Die Gärten des Mondes
mitsamt ihrem Reichtum erst einmal in unseren Händen ist, können wir diesem Kontinent das Rückgrat brechen.«
»Ich weiß, Mandata. Aber es ist womöglich noch schlimmer. Ich glaube außerdem, dass Elster und Flickenseel gemeinsame Sache machen.«
»Wisst Ihr irgendetwas darüber, was Hauptmann Paran zugestoßen ist?«
»Nein, nichts. Jemand versteckt ihn - oder seine Leiche. Ich neige zu der Annahme, dass er tot ist, Mandata, aber seine Seele hat das Tor des Vermummten noch nicht passiert. Nur ein Magier könnte so etwas bewerkstelligen.«
»Flickenseel?«
Der Hohemagier zuckte die Schultern. »Möglicherweise. Ich würde gerne mehr über die Rolle des Hauptmanns in dieser Geschichte wissen.«
Lorn zögerte nur kurz. »Er war auf einer langen, mühsamen Suche.«
Tayschrenn gab ein Brummen von sich. »Vielleicht hat er gefunden, was auch immer er gesucht hat.«
Lorn beäugte ihn. »Vielleicht. Sagt mir, wie gut ist Flickenseel?«
»Gut genug, um eine Hohemagierin zu sein«, erwiderte Tayschrenn. »Gut genug, um den Angriff eines Schattenhundes zu überleben und die Bestie zu vertreiben, obwohl ich so etwas nie für möglich gehalten hätte. Selbst ich hätte Probleme, das zu schaffen.«
»Vielleicht hatte sie Hilfe«, murmelte Lorn.

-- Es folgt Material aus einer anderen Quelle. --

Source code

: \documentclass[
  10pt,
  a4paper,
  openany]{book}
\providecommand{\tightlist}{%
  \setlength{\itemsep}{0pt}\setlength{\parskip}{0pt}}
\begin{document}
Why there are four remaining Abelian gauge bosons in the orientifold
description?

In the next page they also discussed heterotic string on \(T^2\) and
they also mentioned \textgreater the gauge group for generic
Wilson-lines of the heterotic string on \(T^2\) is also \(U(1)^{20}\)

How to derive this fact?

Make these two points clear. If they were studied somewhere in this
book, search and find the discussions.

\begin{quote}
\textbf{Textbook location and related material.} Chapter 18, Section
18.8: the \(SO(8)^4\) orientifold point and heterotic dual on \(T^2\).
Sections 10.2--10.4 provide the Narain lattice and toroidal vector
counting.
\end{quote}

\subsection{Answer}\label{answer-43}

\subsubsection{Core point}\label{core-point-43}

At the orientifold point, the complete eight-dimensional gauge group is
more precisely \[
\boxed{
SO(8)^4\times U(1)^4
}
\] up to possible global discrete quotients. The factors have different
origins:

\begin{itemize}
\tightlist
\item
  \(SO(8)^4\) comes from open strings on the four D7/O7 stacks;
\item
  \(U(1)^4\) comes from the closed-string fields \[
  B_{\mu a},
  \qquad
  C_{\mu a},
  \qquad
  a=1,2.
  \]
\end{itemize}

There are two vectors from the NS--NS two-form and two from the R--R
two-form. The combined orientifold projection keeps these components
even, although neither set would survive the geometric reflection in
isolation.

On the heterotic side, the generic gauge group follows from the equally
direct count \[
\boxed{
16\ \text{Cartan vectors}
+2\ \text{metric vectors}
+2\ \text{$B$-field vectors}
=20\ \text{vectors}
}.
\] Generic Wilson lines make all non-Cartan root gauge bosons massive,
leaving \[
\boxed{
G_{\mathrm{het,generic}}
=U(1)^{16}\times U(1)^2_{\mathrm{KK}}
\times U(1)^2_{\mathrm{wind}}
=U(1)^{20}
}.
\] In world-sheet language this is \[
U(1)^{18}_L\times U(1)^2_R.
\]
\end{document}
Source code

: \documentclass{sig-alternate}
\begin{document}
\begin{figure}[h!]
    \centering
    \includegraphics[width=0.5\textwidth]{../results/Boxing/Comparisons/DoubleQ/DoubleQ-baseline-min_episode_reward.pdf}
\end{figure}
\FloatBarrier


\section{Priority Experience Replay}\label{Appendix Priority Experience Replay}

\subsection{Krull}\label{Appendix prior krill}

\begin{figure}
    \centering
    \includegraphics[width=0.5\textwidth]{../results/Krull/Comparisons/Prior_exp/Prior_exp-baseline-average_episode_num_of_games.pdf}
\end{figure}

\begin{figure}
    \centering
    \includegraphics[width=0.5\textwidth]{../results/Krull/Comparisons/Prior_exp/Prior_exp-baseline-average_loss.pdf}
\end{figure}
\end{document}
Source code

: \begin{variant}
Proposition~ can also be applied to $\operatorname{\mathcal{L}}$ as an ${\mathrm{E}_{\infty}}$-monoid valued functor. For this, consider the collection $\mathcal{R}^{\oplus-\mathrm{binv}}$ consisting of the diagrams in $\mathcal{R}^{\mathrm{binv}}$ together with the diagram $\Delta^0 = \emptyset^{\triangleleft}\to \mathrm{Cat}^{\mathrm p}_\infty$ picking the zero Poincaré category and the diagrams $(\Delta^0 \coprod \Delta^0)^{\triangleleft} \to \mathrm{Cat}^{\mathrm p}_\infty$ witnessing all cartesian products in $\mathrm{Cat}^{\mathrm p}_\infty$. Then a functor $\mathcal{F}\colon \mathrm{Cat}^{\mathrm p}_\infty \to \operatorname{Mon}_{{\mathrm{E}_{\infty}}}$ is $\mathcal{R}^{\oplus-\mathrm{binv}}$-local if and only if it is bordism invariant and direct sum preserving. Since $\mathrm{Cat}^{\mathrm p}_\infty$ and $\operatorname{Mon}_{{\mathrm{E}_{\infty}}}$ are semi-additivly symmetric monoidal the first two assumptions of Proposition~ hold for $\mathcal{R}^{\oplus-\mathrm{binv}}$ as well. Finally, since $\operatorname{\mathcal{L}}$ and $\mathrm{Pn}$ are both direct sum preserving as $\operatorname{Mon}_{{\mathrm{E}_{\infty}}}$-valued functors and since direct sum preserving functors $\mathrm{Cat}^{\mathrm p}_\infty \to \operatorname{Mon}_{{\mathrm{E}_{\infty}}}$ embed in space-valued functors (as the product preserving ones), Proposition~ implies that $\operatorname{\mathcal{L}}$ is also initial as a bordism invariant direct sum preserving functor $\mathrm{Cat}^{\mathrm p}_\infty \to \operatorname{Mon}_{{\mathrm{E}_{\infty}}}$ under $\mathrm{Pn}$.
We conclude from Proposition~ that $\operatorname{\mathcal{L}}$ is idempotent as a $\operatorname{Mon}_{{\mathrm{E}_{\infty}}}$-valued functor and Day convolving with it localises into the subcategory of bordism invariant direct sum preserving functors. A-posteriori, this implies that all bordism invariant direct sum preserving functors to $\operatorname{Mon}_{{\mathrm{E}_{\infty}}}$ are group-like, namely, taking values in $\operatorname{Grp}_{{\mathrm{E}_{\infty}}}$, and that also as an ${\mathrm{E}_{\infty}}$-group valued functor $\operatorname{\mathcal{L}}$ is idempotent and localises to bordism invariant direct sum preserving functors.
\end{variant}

»Daran habe ich noch gar nicht gedacht.«
»Dann denkt jetzt darüber nach«, sagte Lorn. »Aber bevor Ihr das tut, noch eines: die Imperatrix will, dass Ihr Eure Anstrengungen fortsetzt, aber nicht gegen Dujek. Ihr werdet hier gebraucht - für den Fall, dass meine Mission in Darujhistan fehlschlägt. Mischt Euch nicht in die Verwaltung von Fahl ein, Darüber hinaus sollt Ihr Dujek alle Einzelheiten mitteilen, die das Erscheinen Oponns betreffen. Er hat ein Recht darauf, darüber Bescheid zu wissen, wenn ein Gott das Schlachtfeld betreten hat, und entsprechend zu planen.«
»Wie kann man irgendetwas planen, wenn Oponn in diesem Spiel mitmischt?«
»Das solltet Ihr Dujek überlassen.« Sie musterte ihn. »Habt Ihr mit diesen Instruktionen irgendwelche Schwierigkeiten?«
Tayschrenn lächelte. »Um die Wahrheit zu sagen, Mandata, ich bin in höchstem Maße erleichtert.«
Lorn nickte. »Gut. Jetzt brauche ich einen Heiler und ein Quartier.«
»Natürlich.« Tayschrenn ging zur Tür, doch plötzlich blieb er stehen und drehte sich um. »Mandata, ich bin froh, dass Ihr hier seid.«
»Ich danke Euch, Hohemagier.« Nachdem er gegangen war, ließ Lorn sich auf ihren Stuhl sinken. Ihr Geist wanderte neun Jahre in die Vergangenheit zurück, zu Geschehnissen, die ein Kind gesehen und gehört hatte, zu einer Nacht, einer ganz bestimmten Nacht im Mausviertel, in der jeder Albtraum, den die Vorstellungskraft eines jungen Mädchens hervorbringen konnte, Wirklichkeit geworden war. Sie erinnerte sich an Blut - Blut, das überall zu sein schien - und an die leeren Gesichter ihrer Mutter, ihres Vaters und ihres älteren Bruders. Gesichter von Menschen, die wie betäubt waren von der Erkenntnis, dass sie verschont worden waren, dass das Blut nicht ihr eigenes war. Während die Erinnerungen noch einmal durch ihren Verstand schlichen, ritt ein Name auf einer Windböe, rauschte in der Luft, als rüttele er an abgestorbenen Zweigen. Lorns Lippen teilten sich, und sie flüsterte: »Flickenseel.«
Die Zauberin hatte die Kraft gefunden, ihr Bett zu verlassen. Jetzt stand sie am Fenster, eine Hand Halt suchend an den Rahmen gelegt, und schaute hinunter auf die Straße, auf der es von Fuhrwerken der Armee nur so wimmelte. Dort unten war die systematische Plünderung, die die Quartiermeister »Auffüllen der Vorräte« nannten, in vollem Gange. Die Zwangsräumung der Familienbesitzungen des hohen und niederen Adels, um Platz für das Offizierskorps, zu dem auch sie selbst gehörte, zu schaffen, war schon vor Tagen beendet gewesen; die Instandsetzungsarbeiten an der äußeren Mauer, Reparatur zerschmetterter Tore und die Beseitigung der Reste des »Mondregens« dauerten hingegen noch an.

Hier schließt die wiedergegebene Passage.